_DATASET ENTRIES_.
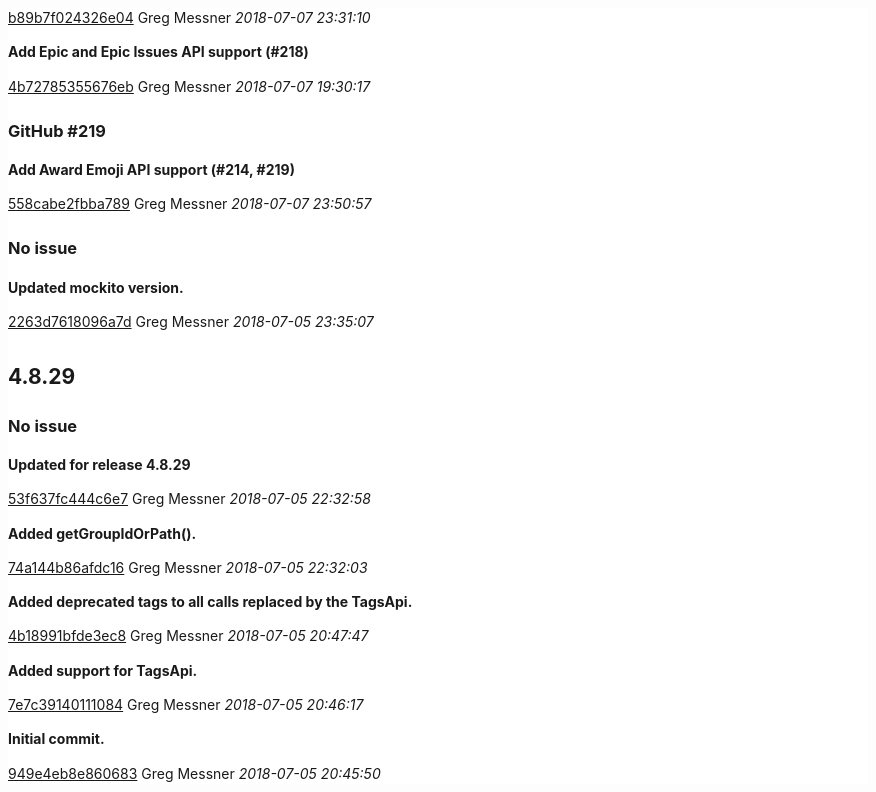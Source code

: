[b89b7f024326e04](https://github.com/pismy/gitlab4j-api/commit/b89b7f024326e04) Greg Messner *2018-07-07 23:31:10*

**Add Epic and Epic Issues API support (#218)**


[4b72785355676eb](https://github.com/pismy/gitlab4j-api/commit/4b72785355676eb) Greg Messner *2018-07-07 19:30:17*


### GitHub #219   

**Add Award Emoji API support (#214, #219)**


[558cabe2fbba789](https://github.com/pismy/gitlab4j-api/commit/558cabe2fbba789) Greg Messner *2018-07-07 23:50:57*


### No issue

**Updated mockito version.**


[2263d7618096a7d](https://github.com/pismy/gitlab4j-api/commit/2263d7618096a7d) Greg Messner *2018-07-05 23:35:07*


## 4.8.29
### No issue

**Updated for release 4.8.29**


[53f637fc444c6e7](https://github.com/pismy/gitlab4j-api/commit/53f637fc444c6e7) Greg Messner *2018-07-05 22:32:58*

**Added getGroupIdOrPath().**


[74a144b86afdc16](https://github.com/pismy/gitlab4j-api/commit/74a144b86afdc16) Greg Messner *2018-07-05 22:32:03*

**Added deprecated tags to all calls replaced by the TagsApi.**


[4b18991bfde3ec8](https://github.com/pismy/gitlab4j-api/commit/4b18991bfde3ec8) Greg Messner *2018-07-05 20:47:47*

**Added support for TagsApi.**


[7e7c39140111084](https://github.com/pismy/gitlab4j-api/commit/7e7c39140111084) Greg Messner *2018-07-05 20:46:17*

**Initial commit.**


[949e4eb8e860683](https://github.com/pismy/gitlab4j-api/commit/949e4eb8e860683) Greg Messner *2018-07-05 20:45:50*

...

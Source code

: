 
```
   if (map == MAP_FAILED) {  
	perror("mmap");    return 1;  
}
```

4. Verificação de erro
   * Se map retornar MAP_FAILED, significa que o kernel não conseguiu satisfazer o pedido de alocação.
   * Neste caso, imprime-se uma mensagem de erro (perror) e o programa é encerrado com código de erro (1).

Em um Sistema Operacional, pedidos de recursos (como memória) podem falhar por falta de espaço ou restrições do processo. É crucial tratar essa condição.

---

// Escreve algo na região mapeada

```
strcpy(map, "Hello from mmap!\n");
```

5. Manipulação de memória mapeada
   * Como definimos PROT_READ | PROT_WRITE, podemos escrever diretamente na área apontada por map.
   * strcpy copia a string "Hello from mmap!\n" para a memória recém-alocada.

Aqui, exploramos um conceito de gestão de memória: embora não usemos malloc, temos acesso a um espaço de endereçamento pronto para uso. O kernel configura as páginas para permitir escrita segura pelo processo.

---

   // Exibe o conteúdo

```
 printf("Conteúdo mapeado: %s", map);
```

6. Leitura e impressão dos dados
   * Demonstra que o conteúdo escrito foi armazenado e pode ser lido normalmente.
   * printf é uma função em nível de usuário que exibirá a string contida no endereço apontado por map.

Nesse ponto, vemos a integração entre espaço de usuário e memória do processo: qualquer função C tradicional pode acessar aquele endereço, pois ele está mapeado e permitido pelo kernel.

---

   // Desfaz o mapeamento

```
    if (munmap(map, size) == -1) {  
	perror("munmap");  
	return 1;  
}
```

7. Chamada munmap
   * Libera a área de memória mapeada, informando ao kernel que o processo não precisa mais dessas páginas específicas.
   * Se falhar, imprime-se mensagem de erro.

--

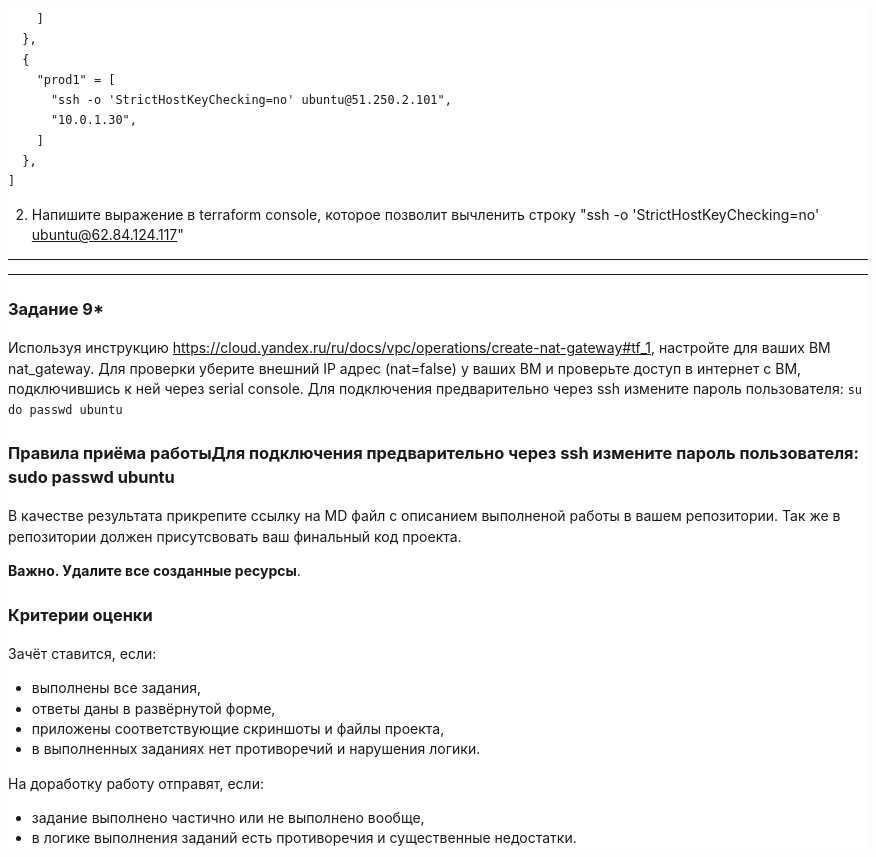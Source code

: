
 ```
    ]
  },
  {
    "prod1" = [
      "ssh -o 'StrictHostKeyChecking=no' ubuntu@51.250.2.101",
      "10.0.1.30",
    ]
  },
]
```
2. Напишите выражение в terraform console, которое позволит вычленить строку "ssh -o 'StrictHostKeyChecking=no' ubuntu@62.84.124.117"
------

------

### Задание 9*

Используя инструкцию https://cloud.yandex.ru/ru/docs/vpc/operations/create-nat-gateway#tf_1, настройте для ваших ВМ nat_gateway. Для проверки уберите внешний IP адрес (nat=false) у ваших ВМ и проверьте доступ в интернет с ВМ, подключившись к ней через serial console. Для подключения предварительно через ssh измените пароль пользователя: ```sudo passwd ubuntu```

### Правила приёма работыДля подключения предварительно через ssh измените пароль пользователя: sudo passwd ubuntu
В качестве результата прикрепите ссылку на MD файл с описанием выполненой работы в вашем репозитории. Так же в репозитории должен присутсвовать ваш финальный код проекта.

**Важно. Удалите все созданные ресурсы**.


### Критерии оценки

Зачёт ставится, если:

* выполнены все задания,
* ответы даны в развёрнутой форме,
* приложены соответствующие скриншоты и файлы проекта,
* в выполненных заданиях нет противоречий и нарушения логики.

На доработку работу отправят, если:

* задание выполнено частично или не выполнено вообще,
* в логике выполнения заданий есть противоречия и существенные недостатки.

_WORK REQUIRED_.
Please show every line above that includes the word "commit".

_RESPONSE AREA_.
:[b89b7f024326e04](https://github.com/pismy/gitlab4j-api/commit/b89b7f024326e04) Greg Messner *2018-07-07 23:31:10*
[4b72785355676eb](https://github.com/pismy/gitlab4j-api/commit/4b72785355676eb) Greg Messner *2018-07-07 19:30:17*
[558cabe2fbba789](https://github.com/pismy/gitlab4j-api/commit/558cabe2fbba789) Greg Messner *2018-07-07 23:50:57*
[2263d7618096a7d](https://github.com/pismy/gitlab4j-api/commit/2263d7618096a7d) Greg Messner *2018-07-05 23:35:07*
[53f637fc444c6e7](https://github.com/pismy/gitlab4j-api/commit/53f637fc444c6e7) Greg Messner *2018-07-05 22:32:58*
[74a144b86afdc16](https://github.com/pismy/gitlab4j-api/commit/74a144b86afdc16) Greg Messner *2018-07-05 22:32:03*
[4b18991bfde3ec8](https://github.com/pismy/gitlab4j-api/commit/4b18991bfde3ec8) Greg Messner *2018-07-05 20:47:47*
[7e7c39140111084](https://github.com/pismy/gitlab4j-api/commit/7e7c39140111084) Greg Messner *2018-07-05 20:46:17*
**Initial commit.**
[949e4eb8e860683](https://github.com/pismy/gitlab4j-api/commit/949e4eb8e860683) Greg Messner *2018-07-05 20:45:50*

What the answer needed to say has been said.